▸ **Record set**:
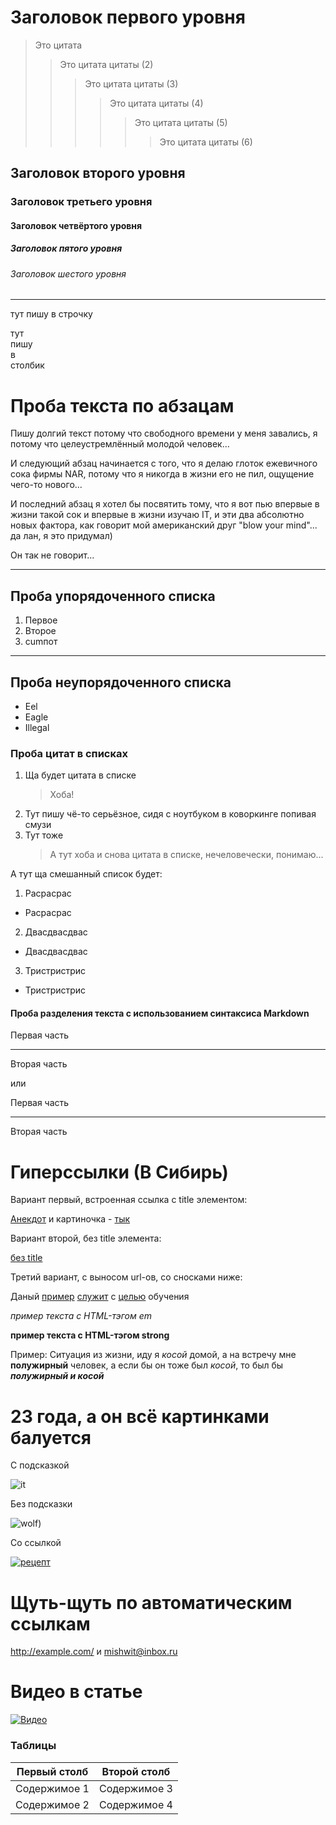 # Заголовок первого уровня

> Это цитата
>
> > Это цитата цитаты (2)
> >
> > > Это цитата цитаты (3)
> > >
> > > > Это цитата цитаты (4)
> > > >
> > > > > Это цитата цитаты (5)
> > > > >
> > > > > > Это цитата цитаты (6)

## Заголовок второго уровня

### Заголовок третьего уровня

#### Заголовок четвёртого уровня

##### Заголовок пятого уровня

###### Заголовок шестого уровня

---

тут пишу в строчку

тут\
пишу\
в\
столбик

# Проба текста по абзацам

Пишу долгий текст потому что свободного времени у меня завались, я потому что целеустремлённый молодой человек...

И следующий абзац начинается с того, что я делаю глоток ежевичного сока фирмы NAR, потому что я никогда в жизни его не пил, ощущение чего-то нового...

И последний абзац я хотел бы посвятить тому, что я вот пью впервые в жизни такой сок и впервые в жизни изучаю IT, и эти два абсолютно новых фактора, как говорит мой американский друг "blow your mind"... да лан, я это придумал)

Он так не говорит...

---

## Проба упорядоченного списка

1. Первое
2. Второе
3. cumпот

---

## Проба неупорядоченного списка

- Eel
- Eagle
- Illegal

### Проба цитат в списках

1. Ща будет цитата в списке
   > Хоба!
2. Тут пишу чё-то серьёзное, сидя с ноутбуком в коворкинге попивая смузи
3. Тут тоже
   > А тут хоба и снова цитата в списке, нечеловечески, понимаю...

А тут ща смешанный список будет:

1. Расрасрас

- Расрасрас

2. Двасдвасдвас

- Двасдвасдвас

3. Тристристрис

- Тристристрис

<professional progarammers code>

#### Проба разделения текста с использованием синтаксиса Markdown

Первая часть

---

Вторая часть

или

Первая часть

---

Вторая часть

# Гиперссылки (В Сибирь)

Вариант первый, встроенная ссылка с title элементом:

[Анекдот](https://pikabu.ru/story/skazka_o_zolotoy_ryibke_2781424/ "Внимание, анекдот!")
и картиночка - [тык](https://sun9-44.userapi.com/impg/xB-3-uqoJgoozurB-Xo872qxZlv-dJRYH-hDBQ/PdcAEtNUsFo.jpg?size=1080x770&quality=95&sign=6d35547e5bb5fe6500b1a509a1b8a63d&type=album/ "современные работы би лайк")

Вариант второй, без title элемента:

[без title](http://example.com/)

Третий вариант, с выносом url-ов, со сносками ниже:

Даный [пример][1] [служит][2] с [целью][id] обучения

[1]: http://example.com/ "Моё первое слово"
[2]: http://example.com/some
[id]: http://example.com/links "Моё второе слово"

_пример текста с HTML-тэгом em_

**пример текста с HTML-тэгом strong**

Пример: Ситуация из жизни, иду я _косой_ домой, а на встречу мне **полужирный** человек, а если бы он тоже был _косой_, то был бы **_полужирный и косой_**

# 23 года, а он всё картинками балуется

С подсказкой

![it](IT.jpg "возможно")

Без подсказки

![wolf](wolf.jpg))

Со ссылкой

[![рецепт](recipe.jpg)](http://example.com/)

# Щуть-щуть по автоматическим ссылкам

<http://example.com/>
и
<mishwit@inbox.ru>

# Видео в статье

[![Видео](https://emojio.ru/images/apple-b/1f440.png "Видео")](https://www.youtube.com/watch?v=fC7oUOUEEi4)

### Таблицы

| Первый столб | Второй столб |
| ------------ | ------------ |
| Содержимое 1 | Содержимое 3 |
| Содержимое 2 | Содержимое 4 |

▸ **Exercise requirements**: Transcribe the listing verbatim, pictures excluded.

▸ **Written response**:
 # Заголовок первого уровня

> Это цитата
>
> > Это цитата цитаты (2)
> >
> > > Это цитата цитаты (3)
> > >
> > > > Это цитата цитаты (4)
> > > >
> > > > > Это цитата цитаты (5)
> > > > >
> > > > > > Это цитата цитаты (6)

## Заголовок второго уровня

### Заголовок третьего уровня

#### Заголовок четвёртого уровня

##### Заголовок пятого уровня

###### Заголовок шестого уровня

---

тут пишу в строчку

тут\
пишу\
в\
столбик

# Проба текста по абзацам

Пишу долгий текст потому что свободного времени у меня завались, я потому что целеустремлённый молодой человек...

И следующий абзац начинается с того, что я делаю глоток ежевичного сока фирмы NAR, потому что я никогда в жизни его не пил, ощущение чего-то нового...

И последний абзац я хотел бы посвятить тому, что я вот пью впервые в жизни такой сок и впервые в жизни изучаю IT, и эти два абсолютно новых фактора, как говорит мой американский друг "blow your mind"... да лан, я это придумал)

Он так не говорит...

---

## Проба упорядоченного списка

1. Первое
2. Второе
3. cumпот

---

## Проба неупорядоченного списка

- Eel
- Eagle
- Illegal

### Проба цитат в списках

1. Ща будет цитата в списке
   > Хоба!
2. Тут пишу чё-то серьёзное, сидя с ноутбуком в коворкинге попивая смузи
3. Тут тоже
   > А тут хоба и снова цитата в списке, нечеловечески, понимаю...

А тут ща смешанный список будет:

1. Расрасрас

- Расрасрас

2. Двасдвасдвас

- Двасдвасдвас

3. Тристристрис

- Тристристрис

<professional progarammers code>

#### Проба разделения текста с использованием синтаксиса Markdown

Первая часть

---

Вторая часть

или

Первая часть

---

Вторая часть

# Гиперссылки (В Сибирь)

Вариант первый, встроенная ссылка с title элементом:

[Анекдот](https://pikabu.ru/story/skazka_o_zolotoy_ryibke_2781424/ "Внимание, анекдот!")
и картиночка - [тык](https://sun9-44.userapi.com/impg/xB-3-uqoJgoozurB-Xo872qxZlv-dJRYH-hDBQ/PdcAEtNUsFo.jpg?size=1080x770&quality=95&sign=6d35547e5bb5fe6500b1a509a1b8a63d&type=album/ "современные работы би лайк")

Вариант второй, без title элемента:

[без title](http://example.com/)

Третий вариант, с выносом url-ов, со сносками ниже:

Даный [пример][1] [служит][2] с [целью][id] обучения

[1]: http://example.com/ "Моё первое слово"
[2]: http://example.com/some
[id]: http://example.com/links "Моё второе слово"

_пример текста с HTML-тэгом em_

**пример текста с HTML-тэгом strong**

Пример: Ситуация из жизни, иду я _косой_ домой, а на встречу мне **полужирный** человек, а если бы он тоже был _косой_, то был бы **_полужирный и косой_**

# 23 года, а он всё картинками балуется

С подсказкой

![it](IT.jpg "возможно")

Без подсказки

![wolf](wolf.jpg))

Со ссылкой

[![рецепт](recipe.jpg)](http://example.com/)

# Щуть-щуть по автоматическим ссылкам

<http://example.com/>
и
<mishwit@inbox.ru>

# Видео в статье

[![Видео](https://emojio.ru/images/apple-b/1f440.png "Видео")](https://www.youtube.com/watch?v=fC7oUOUEEi4)

### Таблицы

| Первый столб | Второй столб |
| ------------ | ------------ |
| Содержимое 1 | Содержимое 3 |
| Содержимое 2 | Содержимое 4 |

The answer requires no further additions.